Intuitively, the weight and aerodynamic drag of a male peafowl’s fanned train should reduce locomotor performance. More elaborate ornaments may indicate superior genetic quality, but these decorations weigh about 300 grams and can exceed 1.5 meters. “It’s expected that the male birds would be making a significant sacrifice in their flight performance for being attractive -- possibly giving up their lives if the train restricts escape from predators such as tigers and leopards in their natural environment,” Graham Askew from the University of Leeds says in a news release. But no one's ever quantified this cost, so he looked into the effect an extravagant train has on take-off flight.
Using two high-speed 3D video cameras, Askew filmed five Indian peacocks (Pavo cristatus) with intact trains taking off after being startled with a stick. Then he clipped off their “feather burden” to mimic natural molting at the end of breeding season, then filmed them again. This allowed him to compare the potential and kinetic energies of the birds' bodies with trains and without.
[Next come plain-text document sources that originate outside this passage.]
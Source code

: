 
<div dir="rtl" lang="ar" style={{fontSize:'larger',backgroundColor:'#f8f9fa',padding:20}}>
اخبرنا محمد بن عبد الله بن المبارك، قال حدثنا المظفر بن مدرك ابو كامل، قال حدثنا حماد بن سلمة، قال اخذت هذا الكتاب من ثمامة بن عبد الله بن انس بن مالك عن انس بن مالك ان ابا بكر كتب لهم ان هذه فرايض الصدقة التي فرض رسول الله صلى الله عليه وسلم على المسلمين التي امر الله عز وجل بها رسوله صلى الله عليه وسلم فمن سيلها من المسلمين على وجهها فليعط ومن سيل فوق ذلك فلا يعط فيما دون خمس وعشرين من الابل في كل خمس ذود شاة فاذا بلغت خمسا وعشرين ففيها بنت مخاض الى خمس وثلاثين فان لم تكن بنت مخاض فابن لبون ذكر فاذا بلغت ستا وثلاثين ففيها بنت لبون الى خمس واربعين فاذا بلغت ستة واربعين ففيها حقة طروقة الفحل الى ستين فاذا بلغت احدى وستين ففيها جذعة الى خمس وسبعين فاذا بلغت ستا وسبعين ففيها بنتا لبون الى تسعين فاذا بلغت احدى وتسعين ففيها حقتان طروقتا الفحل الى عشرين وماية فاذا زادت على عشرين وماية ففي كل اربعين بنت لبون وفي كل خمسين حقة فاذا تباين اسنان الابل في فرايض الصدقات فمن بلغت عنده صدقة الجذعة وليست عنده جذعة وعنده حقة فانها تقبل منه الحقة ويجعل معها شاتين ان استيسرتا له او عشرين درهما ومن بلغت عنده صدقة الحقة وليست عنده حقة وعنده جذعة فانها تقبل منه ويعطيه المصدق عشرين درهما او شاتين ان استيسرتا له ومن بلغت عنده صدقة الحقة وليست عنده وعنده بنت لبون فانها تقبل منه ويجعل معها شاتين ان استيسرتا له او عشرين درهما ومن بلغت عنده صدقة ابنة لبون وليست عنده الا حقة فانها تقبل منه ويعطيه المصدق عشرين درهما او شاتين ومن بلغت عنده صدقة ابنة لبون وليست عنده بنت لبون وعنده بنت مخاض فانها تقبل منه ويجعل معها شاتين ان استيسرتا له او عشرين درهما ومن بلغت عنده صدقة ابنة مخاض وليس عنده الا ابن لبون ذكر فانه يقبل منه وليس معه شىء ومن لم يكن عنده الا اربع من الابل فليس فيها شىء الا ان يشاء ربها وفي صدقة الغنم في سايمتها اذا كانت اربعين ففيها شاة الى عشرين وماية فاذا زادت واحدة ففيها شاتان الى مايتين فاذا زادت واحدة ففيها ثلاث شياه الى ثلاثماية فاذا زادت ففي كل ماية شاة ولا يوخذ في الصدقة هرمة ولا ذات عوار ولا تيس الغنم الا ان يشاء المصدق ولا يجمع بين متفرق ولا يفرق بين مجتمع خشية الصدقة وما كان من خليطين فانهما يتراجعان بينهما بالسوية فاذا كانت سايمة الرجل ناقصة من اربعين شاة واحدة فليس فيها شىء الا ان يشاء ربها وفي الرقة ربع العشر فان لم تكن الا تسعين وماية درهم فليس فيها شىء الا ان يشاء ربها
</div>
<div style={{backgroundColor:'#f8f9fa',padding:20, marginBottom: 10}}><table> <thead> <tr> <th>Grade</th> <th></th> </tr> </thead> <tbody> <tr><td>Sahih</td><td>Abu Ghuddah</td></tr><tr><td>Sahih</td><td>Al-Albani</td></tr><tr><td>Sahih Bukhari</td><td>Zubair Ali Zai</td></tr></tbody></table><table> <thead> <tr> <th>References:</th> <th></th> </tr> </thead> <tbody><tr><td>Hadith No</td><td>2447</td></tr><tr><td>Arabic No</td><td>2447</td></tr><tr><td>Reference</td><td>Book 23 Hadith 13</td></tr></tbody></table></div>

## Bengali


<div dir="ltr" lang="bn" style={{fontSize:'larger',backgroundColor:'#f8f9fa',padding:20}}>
First, he analyzed the birds' trajectories over the first three wing beats, and then he calculated the position of their center of mass, wing motions, and movement of the train. Turns out, the loss of the train had little impact on their escape performance.
The amount of power used by the birds to accelerate and gain height over the first two wing beats were essentially the same, regardless of the train’s presence or absence, Inside JEB explains. Compare a startled long-tailed peacock with a short-tailed one in this video via Science.
The train does incur some drag during take-off, so to investigate further, Askew mounted a detached train in a wind tunnel. This produced a twofold increase in “parasite drag,” doubling the power its bearer would have to produce. However, overcoming that drag takes only 0.1 percent of total aerodynamic power -- which means the impact of the train on overall take-off performance is negligible. Birds with and without trains invest the same amount of power in their ascent.
“Not finding a detectable effect was a bit surprising,” Askew says. “These birds do not seem to be making quite the sacrifices to look attractive we thought they were.” But that doesn’t necessarily mean there’s no cost associated with having spectacular plumage. The train makes up 6.9 percent of body weight, and peacocks invest 3 percent of their basic daily metabolic budget on its growth. Maybe it affects how stable they fly or how fast they run -- a small price for sexiness?